REQUIREMENT ▸
Write out all of the entries below word for word.

SUPPLIED ENTRIES ▸

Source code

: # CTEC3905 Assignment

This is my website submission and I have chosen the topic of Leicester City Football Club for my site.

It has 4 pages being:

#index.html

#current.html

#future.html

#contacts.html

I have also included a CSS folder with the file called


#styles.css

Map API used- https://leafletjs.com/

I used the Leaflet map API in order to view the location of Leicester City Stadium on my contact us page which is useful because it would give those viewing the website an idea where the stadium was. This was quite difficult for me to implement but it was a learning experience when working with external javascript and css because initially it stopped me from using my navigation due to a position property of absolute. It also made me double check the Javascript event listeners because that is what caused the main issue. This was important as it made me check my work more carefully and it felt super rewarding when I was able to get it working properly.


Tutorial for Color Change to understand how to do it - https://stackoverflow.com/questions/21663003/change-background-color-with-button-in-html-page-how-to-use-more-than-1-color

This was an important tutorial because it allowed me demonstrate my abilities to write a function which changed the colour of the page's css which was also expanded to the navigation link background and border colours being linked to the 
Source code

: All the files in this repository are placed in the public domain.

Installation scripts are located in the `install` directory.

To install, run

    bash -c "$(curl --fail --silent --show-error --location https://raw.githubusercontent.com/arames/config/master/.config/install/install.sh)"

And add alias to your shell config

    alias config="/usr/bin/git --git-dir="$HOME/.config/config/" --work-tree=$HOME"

TASK SOLUTION ▸
Source code

: # CTEC3905 Assignment

This is my website submission and I have chosen the topic of Leicester City Football Club for my site.

It has 4 pages being:

#index.html

#current.html

#future.html

#contacts.html

I have also included a CSS folder with the file called


#styles.css

Map API used- https://leafletjs.com/

I used the Leaflet map API in order to view the location of Leicester City Stadium on my contact us page which is useful because it would give those viewing the website an idea where the stadium was. This was quite difficult for me to implement but it was a learning experience when working with external javascript and css because initially it stopped me from using my navigation due to a position property of absolute. It also made me double check the Javascript event listeners because that is what caused the main issue. This was important as it made me check my work more carefully and it felt super rewarding when I was able to get it working properly.


Tutorial for Color Change to understand how to do it - https://stackoverflow.com/questions/21663003/change-background-color-with-button-in-html-page-how-to-use-more-than-1-color

This was an important tutorial because it allowed me demonstrate my abilities to write a function which changed the colour of the page's css which was also expanded to the navigation link background and border colours being linked to the 
Source code

: All the files in this repository are placed in the public domain.

Installation scripts are located in the `install` directory.

To install, run

    bash -c "$(curl --fail --silent --show-error --location https://raw.githubusercontent.com/arames/config/master/.config/install/install.sh)"

And add alias to your shell config

    alias config="/usr/bin/git --git-dir="$HOME/.config/config/" --work-tree=$HOME"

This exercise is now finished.